Meir Rosenne, a senior diplomat and prominent lawyer who played a key role in the peace deal with Egypt, died Tuesday aged 84.
Rosenne was a former legal adviser to the Foreign Ministry and ambassador to the United States and France.
Born in Romania, Rosenne immigrated to the British Mandate of Palestine in 1944. After studying law at the Sorbonne in Paris, he joined Israel’s foreign service in 1953. Between 1961 and 1967 he served as consul in New York.
Four years later, he became the Foreign Ministry’s legal advisor. In this position, which he held for eight years, he played an important role in the negotiations that led to the Camp David Accords and the peace agreement with Egypt. He also participated in Israeli-Syrian negotiations.
Rosenne — who spoke fluent French — served as ambassador to Paris from 1979 to 1983, when he was nominated to become ambassador in Washington. His predecessor, defense minister Moshe Arens, initially disapproved the appointment, but prime minister Menachem Begin convinced Arens to withdraw his objections and the choice was eventually approved without a vote in the cabinet, the Associated Press reported at the time.
“He was a very well-trained successful diplomat. I can tell only tell positive things about him,” said Eliezer Palmor, a former Israeli ambassador to Uruguay and UNESCO in Paris and a close personal friend of Rosenne’s.

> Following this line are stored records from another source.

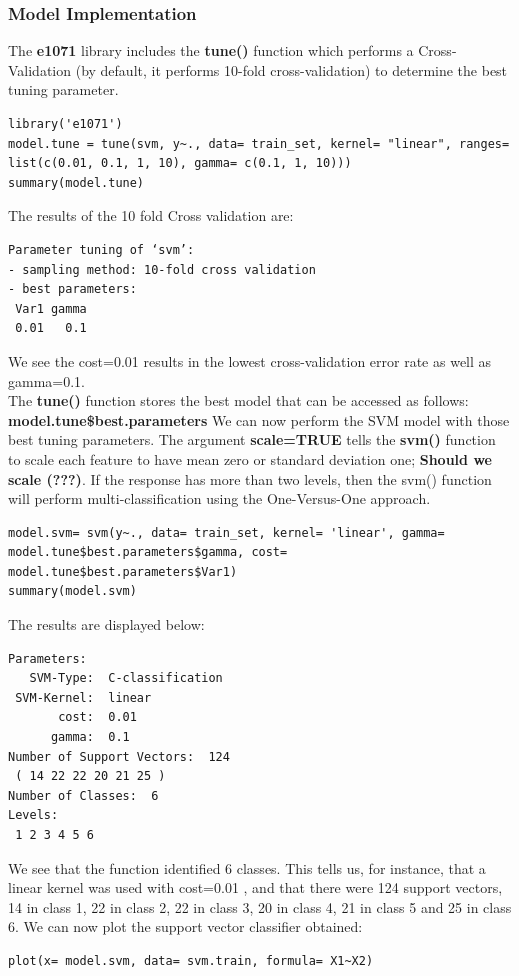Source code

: \documentclass[]{report}
\begin{document}
\subsubsection{Model Implementation}
The \textbf{e1071} library includes the \textbf{tune()} function which performs a Cross-Validation (by default, it performs 10-fold cross-validation) to determine the best tuning parameter.
\begin{lstlisting}
library('e1071')
model.tune = tune(svm, y~., data= train_set, kernel= "linear", ranges= list(c(0.01, 0.1, 1, 10), gamma= c(0.1, 1, 10)))
summary(model.tune)
\end{lstlisting}
The results of the 10 fold Cross validation are:
\begin{verbatim}
Parameter tuning of ‘svm’:
- sampling method: 10-fold cross validation 
- best parameters:
 Var1 gamma
 0.01   0.1
\end{verbatim}
We see the cost=0.01 results in the lowest cross-validation error rate as well as gamma=0.1.\\
The \textbf{tune()} function stores the best model that can be accessed as follows: \textbf{model.tune\$best.parameters} We can now perform the SVM model with those best tuning parameters.
The argument \textbf{scale=TRUE} tells the \textbf{svm()} function to scale each feature to have mean zero or standard deviation one;\textbf{ Should we scale (???)}. If the response has more than two levels, then the svm() function will perform multi-classification using the One-Versus-One approach.
\begin{lstlisting}
model.svm= svm(y~., data= train_set, kernel= 'linear', gamma= model.tune$best.parameters$gamma, cost= model.tune$best.parameters$Var1)
summary(model.svm)
\end{lstlisting}
The results are displayed below:
\begin{verbatim}
Parameters:
   SVM-Type:  C-classification 
 SVM-Kernel:  linear 
       cost:  0.01 
      gamma:  0.1 
Number of Support Vectors:  124
 ( 14 22 22 20 21 25 )
Number of Classes:  6 
Levels: 
 1 2 3 4 5 6
\end{verbatim}
We see that the function identified 6 classes. This tells us, for instance, that a linear kernel was used with cost=0.01 , and that there were 124 support vectors, 14 in class 1, 22 in class 2, 22 in class 3, 20 in class 4, 21 in class 5 and 25 in class 6. 
We can now plot the support vector classifier obtained:
\begin{lstlisting}
plot(x= model.svm, data= svm.train, formula= X1~X2)
\end{lstlisting}
\end{document}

Palmor recalled how, as a young diplomat in Brussels, he once invited Rosenne, who at the time served as legal advisor to Israel’s Atomic Energy Commission, to deliver a series of talks. “He was a good speaker and gave very successful lectures. Between two lectures I took him to Waterloo. My wife took a photo of him in which he looked exactly like Napoleon,” he said.
After Rosenne retired from Israel’s diplomatic service in 1987, Rosenne served as president of the Israeli Bonds Organization. In 2000, he was made a commander of the French National Order of the Legion d’Honneur.
He was a partner in Balter, Guth, Aloni & Co., one of Israel’s largest law firms, and taught international law at the Hebrew University in Jerusalem.